[What you need to do] All lines holding the word "deployment" are to be copied from the records beneath.

----

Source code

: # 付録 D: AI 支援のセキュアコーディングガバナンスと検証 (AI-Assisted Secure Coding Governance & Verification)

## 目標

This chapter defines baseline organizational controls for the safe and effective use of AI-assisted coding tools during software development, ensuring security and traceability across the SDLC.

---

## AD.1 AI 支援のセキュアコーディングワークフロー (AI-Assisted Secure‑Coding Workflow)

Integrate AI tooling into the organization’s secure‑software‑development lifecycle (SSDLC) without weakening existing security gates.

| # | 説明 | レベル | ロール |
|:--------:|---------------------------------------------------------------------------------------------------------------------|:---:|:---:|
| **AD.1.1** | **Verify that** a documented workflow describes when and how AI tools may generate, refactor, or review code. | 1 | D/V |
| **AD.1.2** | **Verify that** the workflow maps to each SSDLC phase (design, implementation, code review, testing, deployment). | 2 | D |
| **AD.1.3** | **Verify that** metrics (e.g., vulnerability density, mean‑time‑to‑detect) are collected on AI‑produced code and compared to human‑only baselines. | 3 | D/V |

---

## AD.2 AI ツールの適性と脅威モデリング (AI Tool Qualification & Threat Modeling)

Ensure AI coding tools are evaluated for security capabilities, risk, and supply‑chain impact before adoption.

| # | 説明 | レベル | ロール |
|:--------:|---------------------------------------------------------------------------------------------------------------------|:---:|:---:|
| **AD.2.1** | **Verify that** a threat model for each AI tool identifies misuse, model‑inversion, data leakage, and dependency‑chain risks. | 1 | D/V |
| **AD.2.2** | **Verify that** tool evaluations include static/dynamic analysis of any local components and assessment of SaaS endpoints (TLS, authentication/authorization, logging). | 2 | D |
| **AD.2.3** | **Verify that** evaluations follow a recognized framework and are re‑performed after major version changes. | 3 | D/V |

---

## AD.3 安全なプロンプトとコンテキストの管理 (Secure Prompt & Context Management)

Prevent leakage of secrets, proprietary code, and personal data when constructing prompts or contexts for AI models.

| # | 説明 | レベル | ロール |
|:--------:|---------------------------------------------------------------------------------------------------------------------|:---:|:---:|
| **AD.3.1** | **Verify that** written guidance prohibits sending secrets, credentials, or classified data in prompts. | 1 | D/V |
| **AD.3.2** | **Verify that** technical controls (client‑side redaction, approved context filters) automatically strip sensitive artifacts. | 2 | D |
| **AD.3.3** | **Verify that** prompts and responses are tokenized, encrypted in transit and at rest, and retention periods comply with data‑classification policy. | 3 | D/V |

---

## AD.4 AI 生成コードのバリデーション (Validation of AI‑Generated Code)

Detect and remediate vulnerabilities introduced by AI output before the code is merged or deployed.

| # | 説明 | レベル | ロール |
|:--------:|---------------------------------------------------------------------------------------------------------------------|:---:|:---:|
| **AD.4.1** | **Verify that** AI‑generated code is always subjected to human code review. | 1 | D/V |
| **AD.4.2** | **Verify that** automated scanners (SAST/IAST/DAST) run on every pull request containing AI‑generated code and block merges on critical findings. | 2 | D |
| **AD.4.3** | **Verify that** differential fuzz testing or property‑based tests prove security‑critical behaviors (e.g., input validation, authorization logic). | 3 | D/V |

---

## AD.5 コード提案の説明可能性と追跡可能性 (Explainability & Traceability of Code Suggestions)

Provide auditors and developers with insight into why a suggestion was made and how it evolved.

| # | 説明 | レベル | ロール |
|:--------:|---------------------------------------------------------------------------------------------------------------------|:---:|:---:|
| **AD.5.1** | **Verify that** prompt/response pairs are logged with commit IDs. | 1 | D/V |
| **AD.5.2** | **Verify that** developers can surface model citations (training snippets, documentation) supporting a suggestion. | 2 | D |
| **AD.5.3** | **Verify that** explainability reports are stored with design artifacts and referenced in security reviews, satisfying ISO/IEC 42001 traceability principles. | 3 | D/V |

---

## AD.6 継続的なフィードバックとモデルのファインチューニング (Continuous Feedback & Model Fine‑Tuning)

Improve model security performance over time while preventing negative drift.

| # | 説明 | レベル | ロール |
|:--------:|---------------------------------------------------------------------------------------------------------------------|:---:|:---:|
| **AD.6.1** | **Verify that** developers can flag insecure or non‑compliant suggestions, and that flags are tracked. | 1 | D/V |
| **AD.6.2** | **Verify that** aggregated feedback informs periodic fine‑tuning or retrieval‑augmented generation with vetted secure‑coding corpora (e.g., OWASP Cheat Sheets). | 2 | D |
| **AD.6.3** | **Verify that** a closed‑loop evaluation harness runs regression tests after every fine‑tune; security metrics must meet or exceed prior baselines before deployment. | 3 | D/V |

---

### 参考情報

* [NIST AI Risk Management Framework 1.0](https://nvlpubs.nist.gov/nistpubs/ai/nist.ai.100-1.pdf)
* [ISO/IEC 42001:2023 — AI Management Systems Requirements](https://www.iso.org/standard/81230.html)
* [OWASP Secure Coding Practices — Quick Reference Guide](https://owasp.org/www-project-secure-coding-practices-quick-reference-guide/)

----

[Exercise output]
| **AD.1.2** | **Verify that** the workflow maps to each SSDLC phase (design, implementation, code review, testing, deployment). | 2 | D |
| **AD.6.3** | **Verify that** a closed‑loop evaluation harness runs regression tests after every fine‑tune; security metrics must meet or exceed prior baselines before deployment. | 3 | D/V |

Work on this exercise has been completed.